InFO militante par Elie Hiesse, L’Info Militante

Conférence nationale des Hospitaliers et du secteur social organisée par la Fédération des Services publics et de Santé à la Confédération FO à Paris le 1er février 2022. Photos : F. Blanc

La conférence nationale « Pour un autre hôpital, un autre système de santé », organisée le 1er février par FO-SPS au siège de la confédération à Paris, a réuni 355 militants venus de toute la France. Elle a permis de consolider la plateforme de revendications et les axes d’actions. Mandat a été donné à son secrétaire général pour construire le rapport de forces, avec toutes les fédérations syndicales partageant les revendications de FO.

Alors que le ministère de la Santé est en train d’établir un état des lieux des effectifs dans les hôpitaux publics et a annoncé, qu’auront lieu à son issue, des négociations sur les effectifs et les indemnités des agents, la fédération FO-SPS (services publics et de santé), deuxième organisation dans la Fonction publique hospitalière, maintient au plus haut la pression. Le 1er février, sa conférence nationale « Pour un autre hôpital, un autre système de santé » a réuni 355 militants venus de toute la France, au siège parisien de la confédération, pour une journée-point d’étape, sur les effectifs et les conditions de travail. Le recensement des besoins, effectué en amont avec les syndicats FO, avait déjà précisé la première des revendications de la fédération : la création de 200 000 postes dans la fonction publique hospitalière et les secteurs de la santé, du social et du médico-social. Un chiffre affiché sur la large banderole, qui surplombait la tribune devant une salle Léon Jouhaux pleine.

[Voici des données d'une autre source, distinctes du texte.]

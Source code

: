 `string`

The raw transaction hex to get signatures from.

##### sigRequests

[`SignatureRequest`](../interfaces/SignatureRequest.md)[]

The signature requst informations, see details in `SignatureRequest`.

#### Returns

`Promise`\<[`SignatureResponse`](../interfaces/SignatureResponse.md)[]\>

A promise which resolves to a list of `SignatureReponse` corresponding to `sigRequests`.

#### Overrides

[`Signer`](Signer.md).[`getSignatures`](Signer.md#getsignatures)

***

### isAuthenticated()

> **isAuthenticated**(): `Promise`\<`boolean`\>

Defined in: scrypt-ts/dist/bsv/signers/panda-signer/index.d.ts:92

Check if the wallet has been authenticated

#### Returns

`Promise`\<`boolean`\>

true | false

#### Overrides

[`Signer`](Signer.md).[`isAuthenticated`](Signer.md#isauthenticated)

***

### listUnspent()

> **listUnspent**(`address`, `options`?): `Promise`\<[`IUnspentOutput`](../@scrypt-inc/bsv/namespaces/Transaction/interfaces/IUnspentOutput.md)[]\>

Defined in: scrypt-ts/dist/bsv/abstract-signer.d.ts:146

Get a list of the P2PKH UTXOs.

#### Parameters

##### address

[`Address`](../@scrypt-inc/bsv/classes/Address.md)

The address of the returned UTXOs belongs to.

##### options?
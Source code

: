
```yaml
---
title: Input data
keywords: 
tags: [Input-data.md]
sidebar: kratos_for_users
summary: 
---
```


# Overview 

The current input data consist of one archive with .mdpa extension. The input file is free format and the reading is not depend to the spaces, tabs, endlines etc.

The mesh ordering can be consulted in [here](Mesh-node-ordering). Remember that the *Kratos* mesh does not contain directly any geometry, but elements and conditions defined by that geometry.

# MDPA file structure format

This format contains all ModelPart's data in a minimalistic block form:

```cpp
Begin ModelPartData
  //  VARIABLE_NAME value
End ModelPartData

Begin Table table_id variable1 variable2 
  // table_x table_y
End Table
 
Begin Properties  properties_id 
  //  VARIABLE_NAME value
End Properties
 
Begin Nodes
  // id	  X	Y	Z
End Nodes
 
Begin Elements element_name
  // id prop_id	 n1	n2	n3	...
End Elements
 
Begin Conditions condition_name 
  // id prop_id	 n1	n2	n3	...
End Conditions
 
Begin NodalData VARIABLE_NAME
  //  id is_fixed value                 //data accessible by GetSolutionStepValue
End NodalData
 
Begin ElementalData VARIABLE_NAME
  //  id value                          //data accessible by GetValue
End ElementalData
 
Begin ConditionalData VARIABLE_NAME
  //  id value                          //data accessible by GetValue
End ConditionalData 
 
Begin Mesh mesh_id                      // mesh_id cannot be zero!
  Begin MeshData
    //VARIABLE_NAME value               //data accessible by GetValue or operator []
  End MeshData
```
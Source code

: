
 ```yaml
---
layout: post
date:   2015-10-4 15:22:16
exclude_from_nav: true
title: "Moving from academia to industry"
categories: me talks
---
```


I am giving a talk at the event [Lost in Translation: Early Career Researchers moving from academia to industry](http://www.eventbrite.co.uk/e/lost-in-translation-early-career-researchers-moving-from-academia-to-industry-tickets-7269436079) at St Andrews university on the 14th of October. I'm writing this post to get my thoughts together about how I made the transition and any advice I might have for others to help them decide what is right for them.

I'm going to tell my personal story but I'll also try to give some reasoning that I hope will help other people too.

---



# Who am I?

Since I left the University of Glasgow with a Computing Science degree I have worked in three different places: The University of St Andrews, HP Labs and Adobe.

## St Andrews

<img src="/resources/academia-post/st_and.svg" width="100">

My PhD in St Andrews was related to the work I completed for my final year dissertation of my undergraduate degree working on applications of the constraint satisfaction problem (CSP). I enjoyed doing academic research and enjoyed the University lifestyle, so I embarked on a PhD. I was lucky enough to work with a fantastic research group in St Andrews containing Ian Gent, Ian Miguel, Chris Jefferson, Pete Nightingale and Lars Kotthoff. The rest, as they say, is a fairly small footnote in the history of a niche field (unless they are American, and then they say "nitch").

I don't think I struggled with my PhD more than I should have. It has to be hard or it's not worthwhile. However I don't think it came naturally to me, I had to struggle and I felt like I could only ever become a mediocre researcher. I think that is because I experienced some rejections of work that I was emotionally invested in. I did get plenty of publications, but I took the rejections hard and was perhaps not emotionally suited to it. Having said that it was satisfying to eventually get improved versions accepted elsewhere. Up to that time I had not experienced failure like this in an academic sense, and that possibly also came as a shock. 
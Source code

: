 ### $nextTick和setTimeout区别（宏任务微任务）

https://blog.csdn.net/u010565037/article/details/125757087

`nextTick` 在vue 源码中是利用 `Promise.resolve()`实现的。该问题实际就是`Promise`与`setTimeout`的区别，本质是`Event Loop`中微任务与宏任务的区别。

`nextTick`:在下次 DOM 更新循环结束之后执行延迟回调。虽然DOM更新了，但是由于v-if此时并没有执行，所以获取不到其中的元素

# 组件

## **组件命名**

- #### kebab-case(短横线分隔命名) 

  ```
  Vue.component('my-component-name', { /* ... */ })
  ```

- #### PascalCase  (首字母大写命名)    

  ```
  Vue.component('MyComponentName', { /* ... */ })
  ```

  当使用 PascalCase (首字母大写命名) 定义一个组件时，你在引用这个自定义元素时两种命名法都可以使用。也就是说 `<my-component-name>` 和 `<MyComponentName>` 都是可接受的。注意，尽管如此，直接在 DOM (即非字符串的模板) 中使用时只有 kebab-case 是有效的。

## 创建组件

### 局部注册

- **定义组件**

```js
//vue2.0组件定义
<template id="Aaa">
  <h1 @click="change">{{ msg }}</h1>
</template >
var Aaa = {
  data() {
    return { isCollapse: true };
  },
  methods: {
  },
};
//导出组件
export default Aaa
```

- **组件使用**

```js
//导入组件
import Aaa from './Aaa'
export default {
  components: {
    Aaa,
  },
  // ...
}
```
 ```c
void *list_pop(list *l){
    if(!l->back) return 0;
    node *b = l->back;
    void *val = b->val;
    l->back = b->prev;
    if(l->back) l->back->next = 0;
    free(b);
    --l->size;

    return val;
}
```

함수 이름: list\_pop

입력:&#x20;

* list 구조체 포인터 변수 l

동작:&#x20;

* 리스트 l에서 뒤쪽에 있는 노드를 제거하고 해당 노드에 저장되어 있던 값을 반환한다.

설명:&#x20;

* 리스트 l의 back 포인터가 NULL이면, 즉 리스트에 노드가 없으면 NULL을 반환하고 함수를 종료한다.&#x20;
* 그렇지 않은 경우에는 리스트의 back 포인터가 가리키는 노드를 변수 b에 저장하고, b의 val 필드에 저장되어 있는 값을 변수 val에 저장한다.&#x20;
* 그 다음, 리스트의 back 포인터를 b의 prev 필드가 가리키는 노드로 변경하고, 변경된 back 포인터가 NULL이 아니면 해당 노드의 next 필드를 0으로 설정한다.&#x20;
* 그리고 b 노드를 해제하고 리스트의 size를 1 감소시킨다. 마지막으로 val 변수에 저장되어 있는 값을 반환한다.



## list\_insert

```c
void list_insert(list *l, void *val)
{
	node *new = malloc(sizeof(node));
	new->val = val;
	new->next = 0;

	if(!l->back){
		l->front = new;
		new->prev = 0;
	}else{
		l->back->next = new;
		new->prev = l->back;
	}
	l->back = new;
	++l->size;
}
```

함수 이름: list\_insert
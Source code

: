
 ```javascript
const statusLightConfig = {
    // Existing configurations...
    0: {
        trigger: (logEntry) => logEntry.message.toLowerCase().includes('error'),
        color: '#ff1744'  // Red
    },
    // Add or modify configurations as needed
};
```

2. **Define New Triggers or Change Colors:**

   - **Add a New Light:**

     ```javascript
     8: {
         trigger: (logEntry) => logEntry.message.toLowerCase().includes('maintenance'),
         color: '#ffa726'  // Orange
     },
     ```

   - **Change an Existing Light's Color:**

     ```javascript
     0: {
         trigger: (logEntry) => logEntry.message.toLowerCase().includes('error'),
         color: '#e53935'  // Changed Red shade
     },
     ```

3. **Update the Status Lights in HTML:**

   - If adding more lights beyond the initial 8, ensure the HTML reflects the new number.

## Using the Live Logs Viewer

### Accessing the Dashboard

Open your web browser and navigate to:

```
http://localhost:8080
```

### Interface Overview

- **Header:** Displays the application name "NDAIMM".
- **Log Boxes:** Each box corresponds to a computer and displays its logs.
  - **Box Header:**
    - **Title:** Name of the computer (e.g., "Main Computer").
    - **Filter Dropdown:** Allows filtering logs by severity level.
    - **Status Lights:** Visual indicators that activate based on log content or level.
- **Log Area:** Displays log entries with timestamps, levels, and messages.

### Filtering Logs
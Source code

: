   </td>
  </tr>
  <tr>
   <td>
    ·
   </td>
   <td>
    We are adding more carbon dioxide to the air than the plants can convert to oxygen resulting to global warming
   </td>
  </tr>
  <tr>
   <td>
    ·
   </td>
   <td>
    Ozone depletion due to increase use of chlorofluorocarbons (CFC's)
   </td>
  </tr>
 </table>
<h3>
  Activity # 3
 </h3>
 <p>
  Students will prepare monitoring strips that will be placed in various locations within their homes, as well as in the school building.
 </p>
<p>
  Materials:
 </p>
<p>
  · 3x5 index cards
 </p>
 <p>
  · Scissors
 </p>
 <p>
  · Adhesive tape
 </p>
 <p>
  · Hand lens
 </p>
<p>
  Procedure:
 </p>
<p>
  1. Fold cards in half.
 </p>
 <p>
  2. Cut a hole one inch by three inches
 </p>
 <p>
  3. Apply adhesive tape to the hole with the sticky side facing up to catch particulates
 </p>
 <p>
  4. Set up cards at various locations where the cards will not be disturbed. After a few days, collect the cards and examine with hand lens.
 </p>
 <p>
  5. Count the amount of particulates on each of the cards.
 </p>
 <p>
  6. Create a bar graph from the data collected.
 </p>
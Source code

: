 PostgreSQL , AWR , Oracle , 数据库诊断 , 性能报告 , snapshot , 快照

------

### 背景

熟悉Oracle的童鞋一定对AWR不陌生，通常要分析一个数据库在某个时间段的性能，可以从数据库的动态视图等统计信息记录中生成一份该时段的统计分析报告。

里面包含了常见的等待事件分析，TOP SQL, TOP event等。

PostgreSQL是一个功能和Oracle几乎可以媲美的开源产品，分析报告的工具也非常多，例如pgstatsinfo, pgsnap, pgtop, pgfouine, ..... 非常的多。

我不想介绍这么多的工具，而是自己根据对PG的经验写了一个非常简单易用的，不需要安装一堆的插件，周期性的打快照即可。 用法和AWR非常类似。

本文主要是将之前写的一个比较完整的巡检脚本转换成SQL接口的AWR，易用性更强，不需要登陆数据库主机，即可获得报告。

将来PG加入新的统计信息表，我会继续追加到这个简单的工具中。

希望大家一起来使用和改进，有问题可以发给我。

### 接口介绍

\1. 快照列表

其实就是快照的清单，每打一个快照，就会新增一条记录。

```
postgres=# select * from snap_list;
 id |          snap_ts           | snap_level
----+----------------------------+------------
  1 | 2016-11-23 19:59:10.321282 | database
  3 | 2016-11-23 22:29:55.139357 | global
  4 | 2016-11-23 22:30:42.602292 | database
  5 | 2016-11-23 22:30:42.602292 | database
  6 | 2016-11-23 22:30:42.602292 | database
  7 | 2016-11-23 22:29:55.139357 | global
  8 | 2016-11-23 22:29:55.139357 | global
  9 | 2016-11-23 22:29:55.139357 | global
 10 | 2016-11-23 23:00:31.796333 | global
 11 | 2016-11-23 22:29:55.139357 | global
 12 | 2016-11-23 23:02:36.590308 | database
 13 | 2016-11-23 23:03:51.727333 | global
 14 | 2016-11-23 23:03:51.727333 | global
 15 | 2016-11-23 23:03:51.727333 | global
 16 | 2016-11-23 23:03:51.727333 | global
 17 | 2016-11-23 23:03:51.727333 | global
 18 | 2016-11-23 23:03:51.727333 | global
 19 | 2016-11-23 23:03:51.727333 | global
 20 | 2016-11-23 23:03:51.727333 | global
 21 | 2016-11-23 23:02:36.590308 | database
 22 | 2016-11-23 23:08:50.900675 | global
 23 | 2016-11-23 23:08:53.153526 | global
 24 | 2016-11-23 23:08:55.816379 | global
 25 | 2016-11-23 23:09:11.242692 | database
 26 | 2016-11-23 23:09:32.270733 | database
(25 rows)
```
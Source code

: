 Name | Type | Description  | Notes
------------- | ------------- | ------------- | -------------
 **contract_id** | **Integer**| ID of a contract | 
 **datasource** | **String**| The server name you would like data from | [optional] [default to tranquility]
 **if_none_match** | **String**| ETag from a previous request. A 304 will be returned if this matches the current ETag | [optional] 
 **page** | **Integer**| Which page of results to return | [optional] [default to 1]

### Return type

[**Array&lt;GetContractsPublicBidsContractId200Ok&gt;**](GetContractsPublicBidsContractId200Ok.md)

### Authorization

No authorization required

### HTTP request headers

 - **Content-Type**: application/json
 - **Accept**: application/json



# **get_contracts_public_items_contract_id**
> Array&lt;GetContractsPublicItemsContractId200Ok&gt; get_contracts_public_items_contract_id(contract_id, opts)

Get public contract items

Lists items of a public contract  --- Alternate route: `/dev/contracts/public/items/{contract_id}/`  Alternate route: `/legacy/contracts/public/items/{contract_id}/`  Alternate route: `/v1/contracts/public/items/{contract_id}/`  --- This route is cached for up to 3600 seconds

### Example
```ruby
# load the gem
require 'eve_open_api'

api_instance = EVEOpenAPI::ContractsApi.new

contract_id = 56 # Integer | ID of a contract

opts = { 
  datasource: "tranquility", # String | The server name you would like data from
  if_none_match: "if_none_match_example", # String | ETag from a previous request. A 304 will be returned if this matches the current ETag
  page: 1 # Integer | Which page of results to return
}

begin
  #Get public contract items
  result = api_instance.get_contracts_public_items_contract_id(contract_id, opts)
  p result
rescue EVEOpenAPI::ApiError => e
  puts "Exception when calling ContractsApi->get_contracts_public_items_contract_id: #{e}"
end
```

355 militants FO en défense des services de santé

C’est un minimum. Ces nouveaux postes redonneront des perspectives d’amélioration des conditions de travail, et font partie des éléments indispensables à la réouverture des 13 000 lits fermés sur les cinq dernières années, a expliqué Didier Birig, secrétaire général de FO-SPS, qui a réclamé la réouverture immédiate des 5 800 lits d’hospitalisation fermés en 2020, en pleine crise sanitaire. Pour F0-SPS, ces créations de postes doivent s’accompagner d’une augmentation des entrées en formation (IFAS, IFSI, écoles formant des professionnels soignants spécialisés, de rééducation et médicotechniques), de la suppression du numerus clausus pour les études médicales ainsi que de la fin de Parcoursup.

La plateforme de revendications, consolidée lors de la journée et lue en clôture, exige d’autres ruptures qui ne sont qu’un retour à une normalité, oubliée dans la crise, piétinée depuis des décennies par les politiques de réduction de coûts. La plateforme appelle en effet au rétablissement d’un hôpital public répondant aux besoins de la population, partout sur le territoire, et au respect de ses valeurs : Plus aucune intervention chirurgicale ou prise en charge ne doit être déprogrammée.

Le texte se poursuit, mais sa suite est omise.